Few new souls in any generation enter the world, for most bodies are inhabited by souls which have failed of purification in former trials. It is this which makes the course of the world of so long continuance, for every created soul must, no matter through how many transmigrations, finally be purified in the flesh. The last soul of all will be that of the Messiah, who will be born at the end of days. When he shall have accomplished his earthly probation, the pleroma of humanity of all ages will be complete, and all, cleansed and purified, will ascend into heaven. To this theosophy and anthropology the Cabala adds rules and regulations for the conduct of individual life, based upon the mysteries of the Hebrew ritual. - The modes by which the Cabala educes the secret meaning veiled under the words of the Hebrew Scriptures are manifold, extending to every peculiarity of the text. Even in what we should regard as critical marks or as errors or fancies of some transcriber, as when a letter is written too large or too small, is inverted, or in any way distinguished, an occult intent was presumed.

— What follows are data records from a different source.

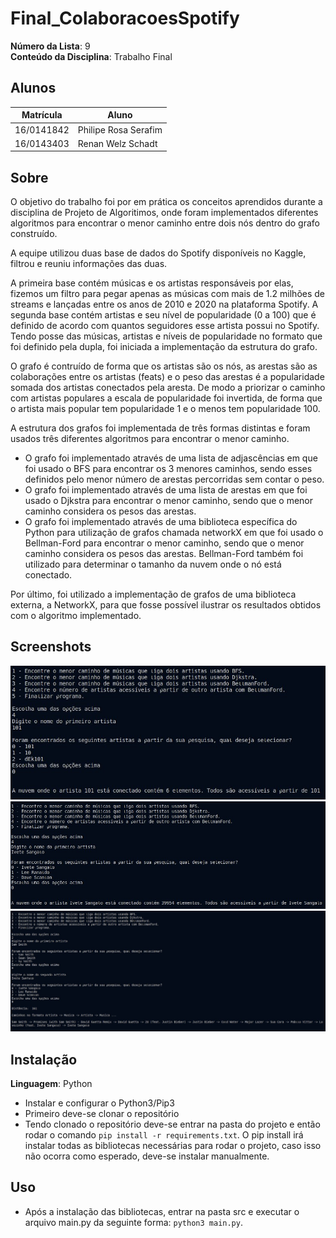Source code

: # Final_ColaboracoesSpotify

**Número da Lista**: 9<br>
**Conteúdo da Disciplina**: Trabalho Final<br>

## Alunos
|Matrícula | Aluno |
| -- | -- |
| 16/0141842  |  Philipe Rosa Serafim |
| 16/0143403  |  Renan Welz Schadt |

## Sobre 
O objetivo do trabalho foi por em prática os conceitos aprendidos durante a disciplina de Projeto de Algoritimos, onde foram implementados diferentes algoritmos para encontrar o menor caminho entre dois nós dentro do grafo construído.

A equipe utilizou duas base de dados do Spotify disponíveis no Kaggle, filtrou e reuniu informações das duas.

A primeira base contém músicas e os artistas responsáveis por elas, fizemos um filtro para pegar apenas as músicas com mais de 1.2 milhões de streams e lançadas entre os anos de 2010 e 2020 na plataforma Spotify. A segunda base contém artistas e seu nível de popularidade (0 a 100) que é definido de acordo com quantos seguidores esse artista possui no Spotify. Tendo posse das músicas, artistas e níveis de popularidade no formato que foi definido pela dupla, foi iniciada a implementação da estrutura do grafo.

O grafo é contruído de forma que os artistas são os nós, as arestas são as colaborações entre os artistas (feats) e o peso das arestas é a popularidade somada dos artistas conectados pela aresta. De modo a priorizar o caminho com artistas populares a escala de popularidade foi invertida, de forma que o artista mais popular tem popularidade 1 e o menos tem popularidade 100.

A estrutura dos grafos foi implementada de três formas distintas e foram usados três diferentes algoritmos para encontrar o menor caminho.

* O grafo foi implementado através de uma lista de adjascências em que foi usado o BFS para encontrar os 3 menores caminhos, sendo esses definidos pelo menor número de arestas percorridas sem contar o peso.
* O grafo foi implementado através de uma lista de arestas em que foi usado o Djkstra para encontrar o menor caminho, sendo que o menor caminho considera os pesos das arestas.
* O grafo foi implementado através de uma biblioteca específica do Python para utilização de grafos chamada networkX em que foi usado o Bellman-Ford para encontrar o menor caminho, sendo que o menor caminho considera os pesos das arestas. Bellman-Ford também foi utilizado para determinar o tamanho da nuvem onde o nó está conectado.


Por último, foi utilizado a implementação de grafos de uma biblioteca externa, a NetworkX, para que fosse possível ilustrar os resultados obtidos com o algoritmo implementado.

## Screenshots

![Print da execução](./print3.jpg)
![Print da execução](./print2.jpg)
![Print da execução](./print1.jpg)

## Instalação 
**Linguagem**: Python<br>

 - Instalar e configurar o Python3/Pip3
 - Primeiro deve-se clonar o repositório
 - Tendo clonado o repositório deve-se entrar na pasta do projeto e então rodar o comando `pip install -r requirements.txt`.
 O pip install irá instalar todas as bibliotecas necessárias para rodar o projeto, caso isso não ocorra como esperado, deve-se instalar manualmente.

## Uso 
- Após a instalação das bibliotecas, entrar na pasta src e executar o arquivo main.py da seguinte forma: `python3 main.py`.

But the most notable system was that to which the cabalists gave the name of gematria, apparently a Hebrew way of writing the Greek yeufierpia, by which they designate the art of discovering the hidden meaning of words by means of their numerical value. Each Hebrew letter, besides its alphabetical character, is a numeral. Aleph, the first letter of the Hebrew alphabet, stands for 1, or with a line over it for 1,000. In the first and last verses of the Bible aleph occurs six times, thereby showing, according to the cabalists, that the duration of the world is to be 6,000 years. This principle came to be developed so that any word might be explained by any other word or phrase the letters of which contain the same numerical value. Thus the numerical value of bereshith, "in the beginning," the first word of Genesis, is 913; there is also the numerical value of the phrase battorah yatzar, "by the law he formed," that is, the world; which shows that the law existed before creation, and the latter was accomplished through the former.
The next word, bara, "he created," has the numerical value of 203; add this to the first word, and the sum is 1,116, which is also the numerical value of the phrase, berosh hashshanah nibra, "in the beginning of the year it was created;" showing that the creation of the world took place in the beginning of the Hebrew year. Another cabalistic formula was called notarion, "extraction," from the Latin notare. It consisted in taking some leading word of the Scriptures, and making each successive letter the initial of a new word, all of which, in order, should form an intelligible sentence. - The literature of the Cabala is considerable. Among the earliest commentators of the Sepher Yetzirah is the philosopher Saadiah Gaon, who flourished in Babylonia in the 10th century, and was followed by many other distinguished writers in Asia, Africa, and Spain. In later times Provence, Germany, Italy, Turkey, and Poland became successively the seats of cabalistic lore. (See Hebrews).